でもどうしても音は鳴るから緊張してしまう。
そうこうしているうちにお皿には、ほかの料理ではあまりないような線が残る。

ということを、説明なしに、短歌を読んだだけで伝われば及第点なのでは。
まだまだ赤点です。

これでも、


かつんかつん スプーンの響きに肩すくめても 軌跡を描こう白皿に 辛みのついた米つぶ追って


ここから試行錯誤していったので、推敲というか、修正する楽しみは身につきつつある。と思う。

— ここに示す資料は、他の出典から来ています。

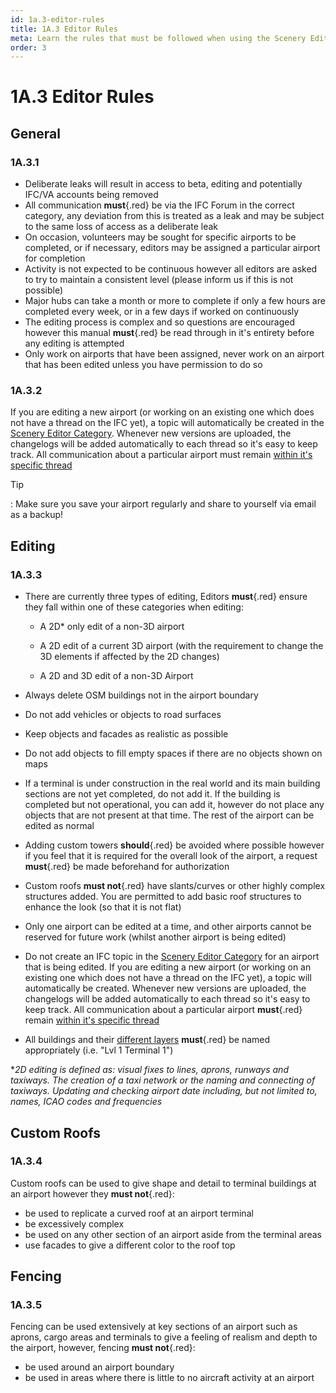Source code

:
 ```yaml
---
id: 1a.3-editor-rules
title: 1A.3 Editor Rules
meta: Learn the rules that must be followed when using the Scenery Editor of Infinite Flight.
order: 3
---
```




# 1A.3 Editor Rules



## General

### 1A.3.1

- Deliberate leaks will result in access to beta, editing and potentially IFC/VA accounts being removed
- All communication **must**{.red} be via the IFC Forum in the correct category, any deviation from this is treated as a leak and may be subject to the same loss of access as a deliberate leak
- On occasion, volunteers may be sought for specific airports to be completed, or if necessary, editors may be assigned a particular airport for completion
- Activity is not expected to be continuous however all editors are asked to try to maintain a consistent level (please inform us if this is not possible)
- Major hubs can take a month or more to complete if only a few hours are completed every week, or in a few days if worked on continuously
- The editing process is complex and so questions are encouraged however this manual **must**{.red} be read through in it's entirety before any editing is attempted
- Only work on airports that have been assigned, never work on an airport that has been edited unless you have permission to do so 



### 1A.3.2

If you are editing a new airport (or working on an existing one which does not have a thread on the IFC yet), a topic will automatically be created in the [Scenery Editor Category](https://community.infiniteflight.com/c/scenery-editing/47). Whenever new versions are uploaded, the changelogs will be added automatically to each thread so it's easy to keep track. All communication about a particular airport must remain [within it's specific thread](/guide/scenery-editor-manual/review-and-release/review-and-release-process)



Tip

: Make sure you save your airport regularly and share to yourself via email as a backup!



## Editing

### 1A.3.3

- There are currently three types of editing, Editors **must**{.red} ensure they fall within one of these categories when editing:

  - A 2D* only edit of a non-3D airport

  - A 2D edit of a current 3D airport (with the requirement to change the 3D elements if affected by the 2D changes)

  - A 2D and 3D edit of a non-3D Airport
- Always delete OSM buildings not in the airport boundary
- Do not add vehicles or objects to road surfaces
- Keep objects and facades as realistic as possible
- Do not add objects to fill empty spaces if there are no objects shown on maps
- If a terminal is under construction in the real world and its main building sections are not yet completed, do not add it. If the building is completed but not operational, you can add it, however do not place any objects that are not present at that time. The rest of the airport can be edited as normal
- Adding custom towers **should**{.red} be avoided where possible however if you feel that it is required for the overall look of the airport, a request **must**{.red} be made beforehand for authorization
- Custom roofs **must not**{.red} have slants/curves or other highly complex structures added. You are permitted to add basic roof structures to enhance the look (so that it is not flat)
- Only one airport can be edited at a time, and other airports cannot be reserved for future work (whilst another airport is being edited)
- Do not create an IFC topic in the [Scenery Editor Category](https://community.infiniteflight.com/c/scenery-editing/47) for an airport that is being edited. If you are editing a new airport (or working on an existing one which does not have a thread on the IFC yet), a topic will automatically be created. Whenever new versions are uploaded, the changelogs will be added automatically to each thread so it's easy to keep track. All communication about a particular airport **must**{.red} remain [within it's specific thread](/guide/scenery-editor-manual/review-and-release/review-and-release-process)
- All buildings and their [different layers](/guide/scenery-editor-manual/buildings-and-facades/editing-buildings#layering) **must**{.red} be named appropriately (i.e. "Lvl 1 Terminal 1")



**2D editing is defined as: visual fixes to lines, aprons, runways and taxiways. The creation of a taxi network or the naming and connecting of taxiways. Updating and checking airport date including, but not limited to, names, ICAO codes and frequencies*



## Custom Roofs

### 1A.3.4

Custom roofs can be used to give shape and detail to terminal buildings at an airport however they **must not**{.red}:

- be used to replicate a curved roof at an airport terminal
- be excessively complex
- be used on any other section of an airport aside from the terminal areas
- use facades to give a different color to the roof top



## Fencing

### 1A.3.5

Fencing can be used extensively at key sections of an airport such as aprons, cargo areas and terminals to give a feeling of realism and depth to the airport, however, fencing **must not**{.red}:

- be used around an airport boundary
- be used in areas where there is little to no aircraft activity at an airport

なぜ「茶色(カレー色)」でなく「赤茶」なのかというと、旨辛ニンニクが赤みのたれの中に沈んでいて、それをかけたら赤茶色カレーになったから。
と、情報を書かないとならないぐらいだし、まだぜんぜん表現できていないなあ。

そしてこのへんまで書いて気づいた。
そもそも字数オーバーしているじゃないか。盛大に。
ノリだけで書いて原則を忘れるとは何事だ。これじゃ短歌じゃなくてキャッチコピーだよ。

慌てて指折り考えなおしたのが、これである。


かんかんと匙を響かせ追いつめる 赤茶の線上 米の一つぶ


描写が簡素になりすぎている気がするけれど、もう今はここが限界。
「かつんかつん」を「かんかん」にしたことで「追ってゆく」を「追いつめる」に変え緊迫感を言外のものにして、あえて書いてしまうがそれにより「線上」は「戦場」を想起させないかな、と工夫したぐらいで、今の私にしては上出来かもしれない。


*


ところで、お店を出た時点でもうひとつ思いついていたのでメモをとったはず、と読み返してみたら、ぜんぜん違うお題の歌だった。
ポカリスエットのCMをお題にしている。何か好きだから。
よって、次回の短歌もミスチルをさしおいてお題はポカリになる予定。
(ゲームのスケジュールからするとそれ以後は「ニーア・レプリカント」短歌になりそうな予感)


*


カレーパン 手軽にチンしてかぶりつく かかとを上げて猫の手かわして


そんな日常。
カレー、そんなに大好きというわけでもなかったのに、今やカレーパンを常備するありさま。 なんか元気になれる気がするからかなあ。

で、ふっと書いてみた「カレーパン 手軽に」は最初「猫の手かわしかかとを上げて」だったけど、逆のほうがオチがつくなと思って入れかえ。
これだけだと字あまりになってしまうから何とかしたいけど、ぼんやりと入れかえ方というかより良い語順がわかってきたところで、今日はここまで。